| THE PROBLEM |
What the answer must contain is every line of the records, exactly, with no pictures.

| DATA SHOWN |
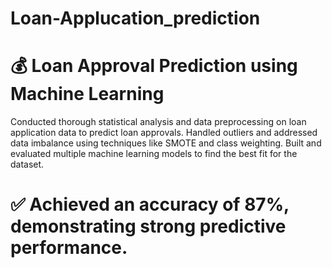 # Loan-Applucation_prediction
# 💰 Loan Approval Prediction using Machine Learning
Conducted thorough statistical analysis and data preprocessing on loan application data to predict loan approvals.
Handled outliers and addressed data imbalance using techniques like SMOTE and class weighting.
Built and evaluated multiple machine learning models to find the best fit for the dataset.
# ✅ Achieved an accuracy of 87%, demonstrating strong predictive performance.
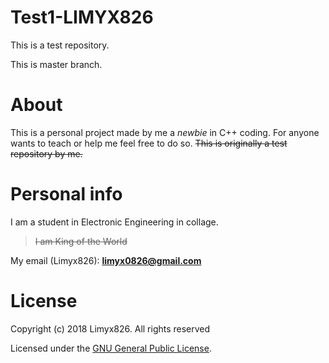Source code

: # Test1-LIMYX826
This is a test repository.


This is master branch.

# About
This is a personal project made by me a *newbie* in C++ coding. 
For anyone wants to teach or help me feel free to do so.
~~This is originally a test repository by me.~~

# Personal info
I am a student in Electronic Engineering in collage.
> ~~I am King of the World~~ 

My email (Limyx826): **limyx0826@gmail.com**

# License
Copyright (c) 2018 Limyx826. All rights reserved

Licensed under the [GNU General Public License](LICENSE).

| EXERCISE RESPONSE |
 # Loan-Applucation_prediction
# 💰 Loan Approval Prediction using Machine Learning
Conducted thorough statistical analysis and data preprocessing on loan application data to predict loan approvals.
Handled outliers and addressed data imbalance using techniques like SMOTE and class weighting.
Built and evaluated multiple machine learning models to find the best fit for the dataset.
# ✅ Achieved an accuracy of 87%, demonstrating strong predictive performance.
Source code

: # Test1-LIMYX826
This is a test repository.


This is master branch.

# About
This is a personal project made by me a *newbie* in C++ coding. 
For anyone wants to teach or help me feel free to do so.
~~This is originally a test repository by me.~~

# Personal info
I am a student in Electronic Engineering in collage.
> ~~I am King of the World~~ 

My email (Limyx826): **limyx0826@gmail.com**

# License
Copyright (c) 2018 Limyx826. All rights reserved

Licensed under the [GNU General Public License](LICENSE).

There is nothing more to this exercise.